**Work request:**
What you return must match the data below exactly, minus any pictures.

**Material for this task:**
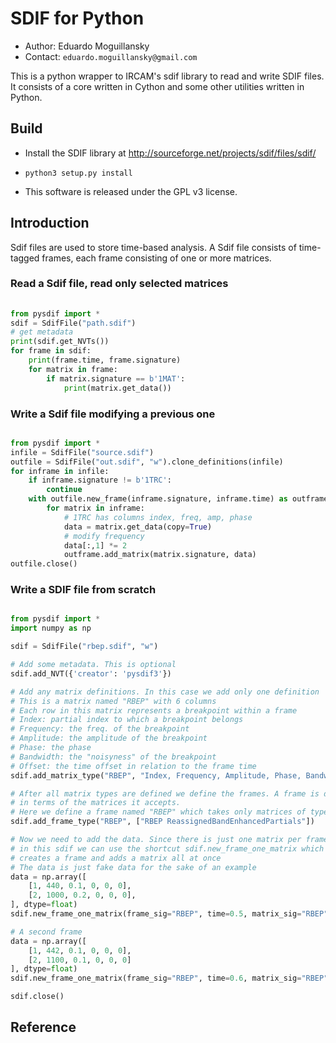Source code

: 
# SDIF for Python

* Author: Eduardo Moguillansky
* Contact: `eduardo.moguillansky@gmail.com`


This is a python wrapper to IRCAM's sdif library to read and write SDIF files.
It consists of a core written in Cython and some other utilities written in Python.

## Build

* Install the SDIF library at http://sourceforge.net/projects/sdif/files/sdif/

* `python3 setup.py install` 

* This software is released under the GPL v3 license.

## Introduction

Sdif files are used to store time-based analysis. A Sdif file consists of time-tagged frames, each frame consisting of one or more matrices. 

### Read a Sdif file, read only selected matrices
    
```python
    
from pysdif import *
sdif = SdifFile("path.sdif")
# get metadata
print(sdif.get_NVTs())
for frame in sdif:
    print(frame.time, frame.signature)
    for matrix in frame:
        if matrix.signature == b'1MAT':
            print(matrix.get_data())
```

### Write a Sdif file modifying a previous one

```python

from pysdif import *
infile = SdifFile("source.sdif")
outfile = SdifFile("out.sdif", "w").clone_definitions(infile)
for inframe in infile:
    if inframe.signature != b'1TRC':
        continue
    with outfile.new_frame(inframe.signature, inframe.time) as outframe:
        for matrix in inframe:
            # 1TRC has columns index, freq, amp, phase
            data = matrix.get_data(copy=True)
            # modify frequency
            data[:,1] *= 2
            outframe.add_matrix(matrix.signature, data)
outfile.close()
```
### Write a SDIF file from scratch

```python

from pysdif import *
import numpy as np

sdif = SdifFile("rbep.sdif", "w")

# Add some metadata. This is optional
sdif.add_NVT({'creator': 'pysdif3'})

# Add any matrix definitions. In this case we add only one definition
# This is a matrix named "RBEP" with 6 columns
# Each row in this matrix represents a breakpoint within a frame
# Index: partial index to which a breakpoint belongs
# Frequency: the freq. of the breakpoint
# Amplitude: the amplitude of the breakpoint
# Phase: the phase
# Bandwidth: the "noisyness" of the breakpoint
# Offset: the time offset in relation to the frame time
sdif.add_matrix_type("RBEP", "Index, Frequency, Amplitude, Phase, Bandwidth, Offset")

# After all matrix types are defined we define the frames. A frame is defined
# in terms of the matrices it accepts.
# Here we define a frame named "RBEP" which takes only matrices of type "RBEP"
sdif.add_frame_type("RBEP", ["RBEP ReassignedBandEnhancedPartials"])

# Now we need to add the data. Since there is just one matrix per frame
# in this sdif we can use the shortcut sdif.new_frame_one_matrix which 
# creates a frame and adds a matrix all at once
# The data is just fake data for the sake of an example
data = np.array([
    [1, 440, 0.1, 0, 0, 0],
    [2, 1000, 0.2, 0, 0, 0], 
], dtype=float)
sdif.new_frame_one_matrix(frame_sig="RBEP", time=0.5, matrix_sig="RBEP", data=data)

# A second frame
data = np.array([
    [1, 442, 0.1, 0, 0, 0],
    [2, 1100, 0.1, 0, 0, 0]
], dtype=float)
sdif.new_frame_one_matrix(frame_sig="RBEP", time=0.6, matrix_sig="RBEP", data=data)

sdif.close()

```

## Reference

**Exercise result:**
Source code

: 
# SDIF for Python

* Author: Eduardo Moguillansky
* Contact: `eduardo.moguillansky@gmail.com`


This is a python wrapper to IRCAM's sdif library to read and write SDIF files.
It consists of a core written in Cython and some other utilities written in Python.

## Build

* Install the SDIF library at http://sourceforge.net/projects/sdif/files/sdif/

* `python3 setup.py install` 

* This software is released under the GPL v3 license.

## Introduction

Sdif files are used to store time-based analysis. A Sdif file consists of time-tagged frames, each frame consisting of one or more matrices. 

### Read a Sdif file, read only selected matrices
    
```python
    
from pysdif import *
sdif = SdifFile("path.sdif")
# get metadata
print(sdif.get_NVTs())
for frame in sdif:
    print(frame.time, frame.signature)
    for matrix in frame:
        if matrix.signature == b'1MAT':
            print(matrix.get_data())
```

### Write a Sdif file modifying a previous one

```python

from pysdif import *
infile = SdifFile("source.sdif")
outfile = SdifFile("out.sdif", "w").clone_definitions(infile)
for inframe in infile:
    if inframe.signature != b'1TRC':
        continue
    with outfile.new_frame(inframe.signature, inframe.time) as outframe:
        for matrix in inframe:
            # 1TRC has columns index, freq, amp, phase
            data = matrix.get_data(copy=True)
            # modify frequency
            data[:,1] *= 2
            outframe.add_matrix(matrix.signature, data)
outfile.close()
```
### Write a SDIF file from scratch

```python

from pysdif import *
import numpy as np

sdif = SdifFile("rbep.sdif", "w")

# Add some metadata. This is optional
sdif.add_NVT({'creator': 'pysdif3'})

# Add any matrix definitions. In this case we add only one definition
# This is a matrix named "RBEP" with 6 columns
# Each row in this matrix represents a breakpoint within a frame
# Index: partial index to which a breakpoint belongs
# Frequency: the freq. of the breakpoint
# Amplitude: the amplitude of the breakpoint
# Phase: the phase
# Bandwidth: the "noisyness" of the breakpoint
# Offset: the time offset in relation to the frame time
sdif.add_matrix_type("RBEP", "Index, Frequency, Amplitude, Phase, Bandwidth, Offset")

# After all matrix types are defined we define the frames. A frame is defined
# in terms of the matrices it accepts.
# Here we define a frame named "RBEP" which takes only matrices of type "RBEP"
sdif.add_frame_type("RBEP", ["RBEP ReassignedBandEnhancedPartials"])

# Now we need to add the data. Since there is just one matrix per frame
# in this sdif we can use the shortcut sdif.new_frame_one_matrix which 
# creates a frame and adds a matrix all at once
# The data is just fake data for the sake of an example
data = np.array([
    [1, 440, 0.1, 0, 0, 0],
    [2, 1000, 0.2, 0, 0, 0], 
], dtype=float)
sdif.new_frame_one_matrix(frame_sig="RBEP", time=0.5, matrix_sig="RBEP", data=data)

# A second frame
data = np.array([
    [1, 442, 0.1, 0, 0, 0],
    [2, 1100, 0.1, 0, 0, 0]
], dtype=float)
sdif.new_frame_one_matrix(frame_sig="RBEP", time=0.6, matrix_sig="RBEP", data=data)

sdif.close()

```

## Reference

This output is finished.